Take a deep breath. Let’s begin. Since I was twelve I knew I wanted to be a mom. When I was 15 I was asked what I wanted to be and I said a writer. I’ve written in many gratefulness books over the past two years and blogs when I was 15, for the newspaper at my school I tried to write when I was there, I wrote two pieces when I was at a school in Bristol and I picked up my blog two years ago. I have written so many diaries I wouldn’t know how many. I started when I was twelve. And writing poetry when I was younger with my mother, even a play with a friend.

It doesn’t mean anything. I guess it means I enjoy it. More than drawing or other things I might like. I love dancing, but I don’t want to ‘become’ a dancer or a dance teacher. I want to be a writer. I truly love dancing and followed many classes as I have studied journalism for a year and have done a creative writing course. I don’t feel like I read enough to be a good writer. I don’t come up with clever jokes or plays or words. I don’t really use metaphors. Maybe my work is like pop music instead of classical music? Catchy hopefully but not very complicated? I mean… There is one desperate dream I should bring to life.

I should write that book that I have been wanting to write. I have started and stopped and I have changed subject many times and had many ideas. I think maybe I should make the time and just start and see from there. I spend time in the library. I could sit there. I mean, this laptop that I am writing on, I can take everywhere. And at home is also completely fine. Love my home, and the beautiful view filled with green leaves and yellow, purple and pink flowers. Blue sky today.

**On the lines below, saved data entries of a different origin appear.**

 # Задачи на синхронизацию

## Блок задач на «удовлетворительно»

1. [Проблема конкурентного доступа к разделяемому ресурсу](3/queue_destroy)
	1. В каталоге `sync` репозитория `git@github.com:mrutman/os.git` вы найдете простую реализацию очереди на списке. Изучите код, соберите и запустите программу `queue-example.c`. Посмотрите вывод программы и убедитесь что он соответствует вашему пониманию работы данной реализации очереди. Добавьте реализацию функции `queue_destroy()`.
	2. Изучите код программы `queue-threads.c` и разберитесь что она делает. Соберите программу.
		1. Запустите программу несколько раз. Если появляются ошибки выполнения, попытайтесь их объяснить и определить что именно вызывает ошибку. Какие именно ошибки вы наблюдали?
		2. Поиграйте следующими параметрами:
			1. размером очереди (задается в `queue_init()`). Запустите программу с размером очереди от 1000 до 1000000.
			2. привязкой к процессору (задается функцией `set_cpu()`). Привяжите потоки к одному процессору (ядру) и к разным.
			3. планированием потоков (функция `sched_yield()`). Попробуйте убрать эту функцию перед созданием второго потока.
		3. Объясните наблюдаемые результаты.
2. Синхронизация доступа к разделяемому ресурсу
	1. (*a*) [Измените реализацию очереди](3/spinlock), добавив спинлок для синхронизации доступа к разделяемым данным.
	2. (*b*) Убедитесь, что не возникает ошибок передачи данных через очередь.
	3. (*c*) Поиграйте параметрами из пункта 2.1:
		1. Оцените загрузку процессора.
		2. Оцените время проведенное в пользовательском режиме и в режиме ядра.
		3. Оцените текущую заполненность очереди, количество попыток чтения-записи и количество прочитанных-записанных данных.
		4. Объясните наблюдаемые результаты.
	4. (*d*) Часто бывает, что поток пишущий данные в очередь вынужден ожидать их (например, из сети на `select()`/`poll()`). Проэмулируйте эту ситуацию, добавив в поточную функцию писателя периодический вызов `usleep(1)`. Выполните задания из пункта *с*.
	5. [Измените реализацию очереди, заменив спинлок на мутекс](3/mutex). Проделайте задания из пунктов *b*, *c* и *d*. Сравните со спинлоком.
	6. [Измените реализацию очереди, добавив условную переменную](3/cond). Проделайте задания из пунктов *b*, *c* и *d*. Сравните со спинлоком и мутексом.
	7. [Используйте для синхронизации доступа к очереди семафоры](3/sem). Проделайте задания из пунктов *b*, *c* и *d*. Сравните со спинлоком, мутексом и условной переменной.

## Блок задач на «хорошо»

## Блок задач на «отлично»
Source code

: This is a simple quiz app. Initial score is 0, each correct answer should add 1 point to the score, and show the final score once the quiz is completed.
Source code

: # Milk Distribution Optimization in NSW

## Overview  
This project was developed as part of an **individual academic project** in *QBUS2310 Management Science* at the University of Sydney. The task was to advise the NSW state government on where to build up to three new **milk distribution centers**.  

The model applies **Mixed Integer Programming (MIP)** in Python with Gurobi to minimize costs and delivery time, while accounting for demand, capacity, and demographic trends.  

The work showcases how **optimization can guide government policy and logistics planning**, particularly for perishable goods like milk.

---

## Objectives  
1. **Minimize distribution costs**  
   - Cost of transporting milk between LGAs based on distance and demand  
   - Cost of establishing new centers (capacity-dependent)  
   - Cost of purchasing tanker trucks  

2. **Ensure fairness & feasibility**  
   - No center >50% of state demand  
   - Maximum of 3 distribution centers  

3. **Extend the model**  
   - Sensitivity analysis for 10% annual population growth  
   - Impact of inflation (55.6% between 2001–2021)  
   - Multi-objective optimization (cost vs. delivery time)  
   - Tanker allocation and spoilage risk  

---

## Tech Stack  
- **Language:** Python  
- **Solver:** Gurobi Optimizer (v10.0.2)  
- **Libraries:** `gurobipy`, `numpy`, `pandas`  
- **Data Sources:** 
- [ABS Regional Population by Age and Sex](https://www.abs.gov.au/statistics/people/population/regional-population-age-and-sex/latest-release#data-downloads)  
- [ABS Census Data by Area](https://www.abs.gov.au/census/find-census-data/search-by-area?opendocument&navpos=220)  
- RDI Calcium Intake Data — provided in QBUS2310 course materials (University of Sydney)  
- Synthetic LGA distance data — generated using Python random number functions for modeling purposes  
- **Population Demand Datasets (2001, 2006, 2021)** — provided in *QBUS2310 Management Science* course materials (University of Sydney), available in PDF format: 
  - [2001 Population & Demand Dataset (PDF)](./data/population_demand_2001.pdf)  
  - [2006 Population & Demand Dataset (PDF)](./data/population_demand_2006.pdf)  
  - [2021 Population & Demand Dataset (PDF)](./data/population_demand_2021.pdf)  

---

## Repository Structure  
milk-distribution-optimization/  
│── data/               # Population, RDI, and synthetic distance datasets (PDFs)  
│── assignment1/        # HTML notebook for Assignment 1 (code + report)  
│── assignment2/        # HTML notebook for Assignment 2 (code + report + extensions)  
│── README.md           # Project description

That is not how I feel in my head. It is a bit cloudy. A lot of thoughts in the form of clouds are passing. I feel like all the dreams are coming closer. Things that I really want are starting to happen. My boyfriend and I might live together. He wants kids. We want kids. Crazy.

Honestly, it is all a bit overwhelming. Especially while I am teaching from nine to seven. Long days, long days. I cook much more than before. I invite friends over and I don’t want to change my routine. But I do need sleep and everything is keeping me up at night. At least I don’t wake up in the middle of the night anymore. It’s just waking up around 6 which is too early especially when I can feel the headache which is telling me I need more sleep.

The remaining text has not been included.